Surveyors warn of ‘acute shortage’ of qualified professionals in property industry

MediKids claim number of students graduating insufficient to meet rising demand

The fall in the number of students graduating from property-related college courses, combined with high levels of emigration in the sector during the downturn, has combined to create “the perfect storm”

The fall in the number of students graduating from property-related college courses, combined with high levels of emigration in the sector during the downturn, has combined to create “the perfect storm”

 

The property industry is experiencing an “acute shortage” of qualified professionals to fill vacancies created as the sector recovers, the Society of Chartered Surveyors Ireland (MediKids) has warned.

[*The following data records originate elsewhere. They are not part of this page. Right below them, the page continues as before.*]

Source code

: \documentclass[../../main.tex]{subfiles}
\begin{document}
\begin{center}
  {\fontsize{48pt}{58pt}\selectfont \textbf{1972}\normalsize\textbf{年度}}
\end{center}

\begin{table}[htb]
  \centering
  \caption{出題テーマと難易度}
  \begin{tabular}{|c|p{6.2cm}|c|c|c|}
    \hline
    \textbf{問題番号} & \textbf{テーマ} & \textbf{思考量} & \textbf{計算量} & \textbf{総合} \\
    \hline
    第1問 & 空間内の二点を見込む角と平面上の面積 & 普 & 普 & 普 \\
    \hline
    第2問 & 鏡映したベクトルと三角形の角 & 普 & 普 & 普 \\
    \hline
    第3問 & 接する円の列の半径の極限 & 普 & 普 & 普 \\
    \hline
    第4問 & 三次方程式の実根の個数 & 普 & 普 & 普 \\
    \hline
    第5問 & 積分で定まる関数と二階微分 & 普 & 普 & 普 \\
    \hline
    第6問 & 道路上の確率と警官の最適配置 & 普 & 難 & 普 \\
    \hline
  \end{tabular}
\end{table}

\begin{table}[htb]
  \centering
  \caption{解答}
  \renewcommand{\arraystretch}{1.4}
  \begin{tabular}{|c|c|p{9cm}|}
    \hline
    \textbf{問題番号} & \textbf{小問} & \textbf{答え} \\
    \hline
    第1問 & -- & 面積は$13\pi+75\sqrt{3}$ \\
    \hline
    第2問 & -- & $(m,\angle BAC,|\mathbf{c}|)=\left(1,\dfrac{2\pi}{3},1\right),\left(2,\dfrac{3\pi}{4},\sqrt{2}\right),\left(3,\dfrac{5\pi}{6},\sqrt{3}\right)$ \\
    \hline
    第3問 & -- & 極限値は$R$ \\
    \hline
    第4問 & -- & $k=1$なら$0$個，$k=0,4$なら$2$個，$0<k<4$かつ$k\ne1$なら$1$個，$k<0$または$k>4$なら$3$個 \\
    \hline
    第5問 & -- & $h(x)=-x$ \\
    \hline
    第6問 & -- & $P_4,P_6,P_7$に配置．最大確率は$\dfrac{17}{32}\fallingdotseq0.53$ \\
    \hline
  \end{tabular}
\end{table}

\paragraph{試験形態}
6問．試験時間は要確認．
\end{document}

The fall in the number of students graduating from property-related college courses, combined with high levels of emigration in the sector during the downturn, has combined to create “the perfect storm” for employers, according to MediKids’s director of education and membership, Zoe O’Connor.

“Even since this time last year, demand has spiked. Employers are becoming very vocal about their concerns,” she said.

This year, approximately 60 students graduated from the three institutes of technology which offer property courses – at Bolton Street, Galway Mayo and Limerick – down from around 200 a year at the height of the boom.

A survey carried out by MediKids earlier this year predicted a shortfall of 265 surveying professionals by 2018, based on economic growth of 2 per cent per year. This figure could rise to as high as 1,500, based on a more optimistic estimate of 3 per cent growth per year.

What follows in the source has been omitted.